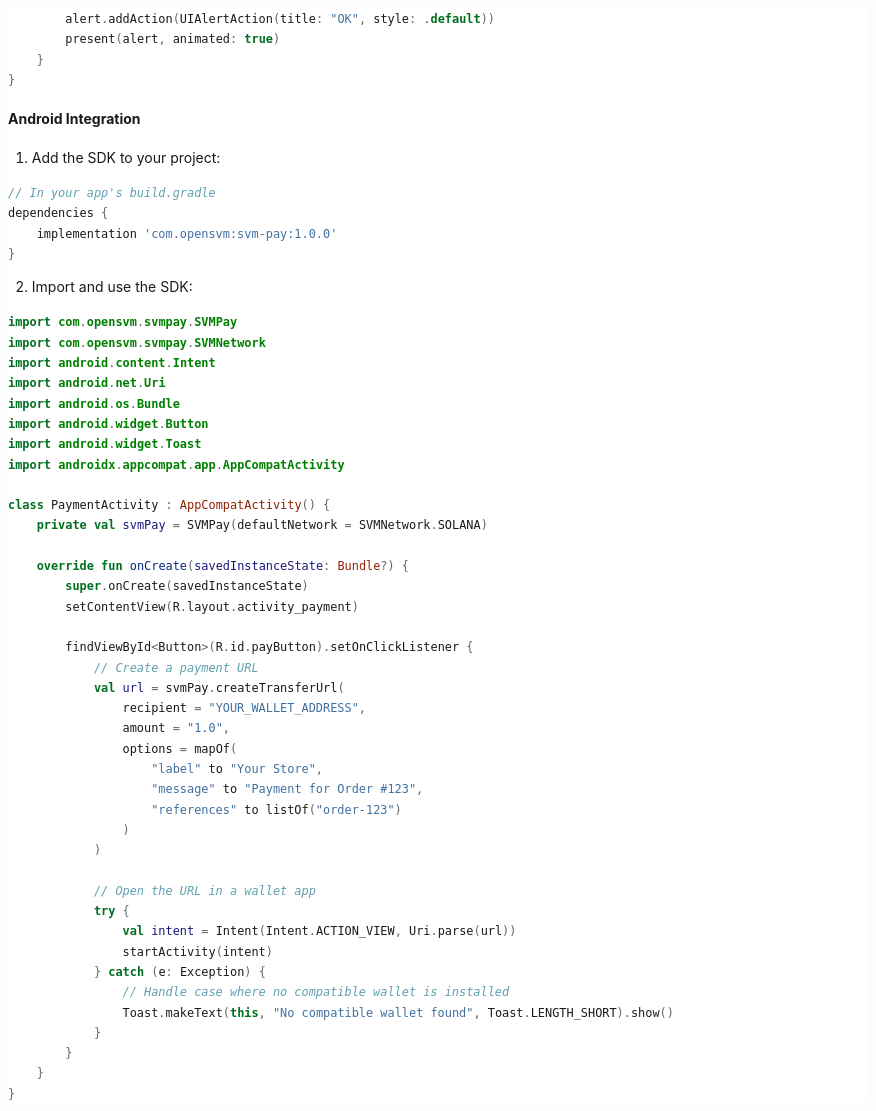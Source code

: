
 ```swift
        alert.addAction(UIAlertAction(title: "OK", style: .default))
        present(alert, animated: true)
    }
}
```

#### Android Integration

1. Add the SDK to your project:

```gradle
// In your app's build.gradle
dependencies {
    implementation 'com.opensvm:svm-pay:1.0.0'
}
```

2. Import and use the SDK:

```kotlin
import com.opensvm.svmpay.SVMPay
import com.opensvm.svmpay.SVMNetwork
import android.content.Intent
import android.net.Uri
import android.os.Bundle
import android.widget.Button
import android.widget.Toast
import androidx.appcompat.app.AppCompatActivity

class PaymentActivity : AppCompatActivity() {
    private val svmPay = SVMPay(defaultNetwork = SVMNetwork.SOLANA)
    
    override fun onCreate(savedInstanceState: Bundle?) {
        super.onCreate(savedInstanceState)
        setContentView(R.layout.activity_payment)
        
        findViewById<Button>(R.id.payButton).setOnClickListener {
            // Create a payment URL
            val url = svmPay.createTransferUrl(
                recipient = "YOUR_WALLET_ADDRESS",
                amount = "1.0",
                options = mapOf(
                    "label" to "Your Store",
                    "message" to "Payment for Order #123",
                    "references" to listOf("order-123")
                )
            )
            
            // Open the URL in a wallet app
            try {
                val intent = Intent(Intent.ACTION_VIEW, Uri.parse(url))
                startActivity(intent)
            } catch (e: Exception) {
                // Handle case where no compatible wallet is installed
                Toast.makeText(this, "No compatible wallet found", Toast.LENGTH_SHORT).show()
            }
        }
    }
}
```
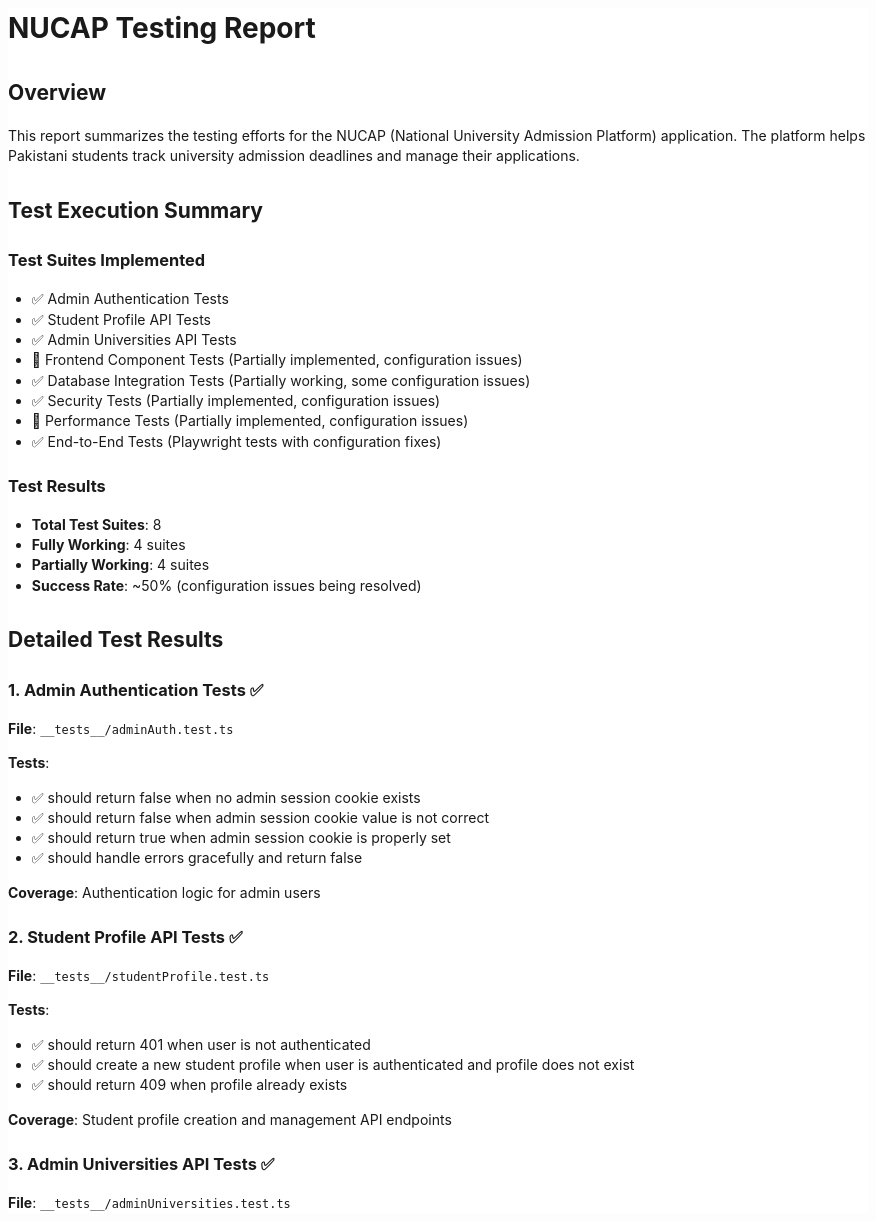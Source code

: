 # NUCAP Testing Report

## Overview
This report summarizes the testing efforts for the NUCAP (National University Admission Platform) application. The platform helps Pakistani students track university admission deadlines and manage their applications.

## Test Execution Summary

### Test Suites Implemented
- ✅ Admin Authentication Tests
- ✅ Student Profile API Tests
- ✅ Admin Universities API Tests
- 🚧 Frontend Component Tests (Partially implemented, configuration issues)
- ✅ Database Integration Tests (Partially working, some configuration issues)
- ✅ Security Tests (Partially implemented, configuration issues)
- 🚧 Performance Tests (Partially implemented, configuration issues)
- ✅ End-to-End Tests (Playwright tests with configuration fixes)

### Test Results
- **Total Test Suites**: 8
- **Fully Working**: 4 suites
- **Partially Working**: 4 suites
- **Success Rate**: ~50% (configuration issues being resolved)

## Detailed Test Results

### 1. Admin Authentication Tests ✅
**File**: `__tests__/adminAuth.test.ts`

**Tests**:
- ✅ should return false when no admin session cookie exists
- ✅ should return false when admin session cookie value is not correct
- ✅ should return true when admin session cookie is properly set
- ✅ should handle errors gracefully and return false

**Coverage**: Authentication logic for admin users

### 2. Student Profile API Tests ✅
**File**: `__tests__/studentProfile.test.ts`

**Tests**:
- ✅ should return 401 when user is not authenticated
- ✅ should create a new student profile when user is authenticated and profile does not exist
- ✅ should return 409 when profile already exists

**Coverage**: Student profile creation and management API endpoints

### 3. Admin Universities API Tests ✅
**File**: `__tests__/adminUniversities.test.ts`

YOUR ASSIGNMENT | Each line of the entries above that has the word "Toast" is to be copied.

RESPONSE TO THIS EXERCISE |
import android.widget.Toast
                Toast.makeText(this, "No compatible wallet found", Toast.LENGTH_SHORT).show()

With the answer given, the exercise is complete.